# INSTRUCTIONS TO FOLLOW:
Only a number is wanted here: the number of lines of the data that include "learnenough".
══ DATASET EXTRACT
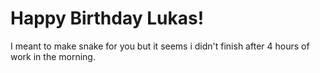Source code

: # Happy Birthday Lukas! 
I meant to make snake for you but it seems i didn't finish after 4 hours of work in the morning.

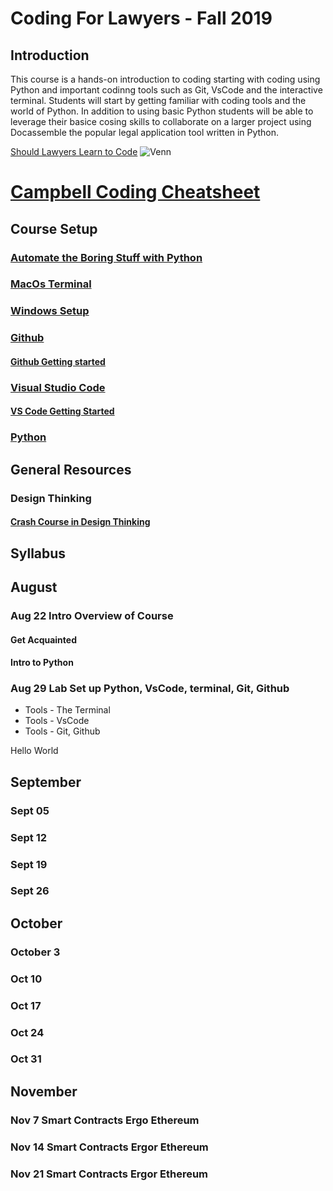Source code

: 

# Coding For Lawyers  - Fall 2019

## Introduction

This course is a hands-on introduction to coding starting with coding using Python and important codinng tools such as Git, VsCode and the interactive terminal. Students will start by getting familiar with coding tools and the world of Python. In addition to using basic Python students will be able to leverage their basice cosing skills to collaborate on a larger project using Docassemble the popular legal application tool written in Python.

[Should Lawyers Learn to Code][2]
![Venn][image-1]


# [Campbell Coding Cheatsheet](c-c-c.md)


## Course Setup

### [Automate the Boring Stuff with Python][1]

### [MacOs Terminal][4]

### [Windows Setup][5]

### [Github][6]

#### [Github Getting started][7]

### [Visual Studio Code][8]

#### [VS Code Getting Started][9]

### [Python][10]

## General Resources

### Design Thinking

#### [Crash Course in Design Thinking][13]

## Syllabus

## August

### Aug 22 Intro Overview of Course

#### Get Acquainted

#### Intro to Python

### Aug 29 Lab Set up Python, VsCode, terminal, Git, Github

* Tools - The Terminal
* Tools - VsCode
* Tools - Git, Github

Hello World

## September

### Sept 05  

### Sept 12  

### Sept 19  

### Sept 26  

## October

### October 3 

### Oct 10 
   
### Oct 17 

### Oct 24  

### Oct 31

## November

### Nov 7  Smart Contracts Ergo Ethereum

### Nov 14  Smart Contracts Ergor Ethereum

### Nov 21  Smart Contracts Ergor Ethereum



[1]: https://automatetheboringstuff.com/
[2]: https://lawyerist.com/hello-world-attorneys-learn-code/#rf2-124089
[3]: https://www.learnenough.com/course/learn_enough_javascript/javascript
[4]: https://www.learnenough.com/course/learn_enough_command_line/command_line/basics/running_a_terminal
[5]: https://char.gd/blog/2017/how-to-set-up-the-perfect-modern-dev-environment-on-windows
[6]: https://github.com/
[7]: https://guides.github.com/activities/hello-world/#what
[8]: https://code.visualstudio.com/
[9]: https://code.visualstudio.com/docs/introvideos/basics
[10]: https://www.python.org/downloads/
[11]: https://brew.sh/
[12]: https://medium.com/@kkostov/how-to-install-node-and-npm-on-macos-using-homebrew-708e2c3877bd
[13]: https://dschool.stanford.edu/resources-collections/a-virtual-crash-course-in-design-thinking
[14]: http://codingforlawyers.com/chapters/ch1/%0D%0A

[image-1]:	https://github.com/tbrookelaw/CFL-Resources/blob/master/venn1.png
════
# EXPECTED ANSWER:
2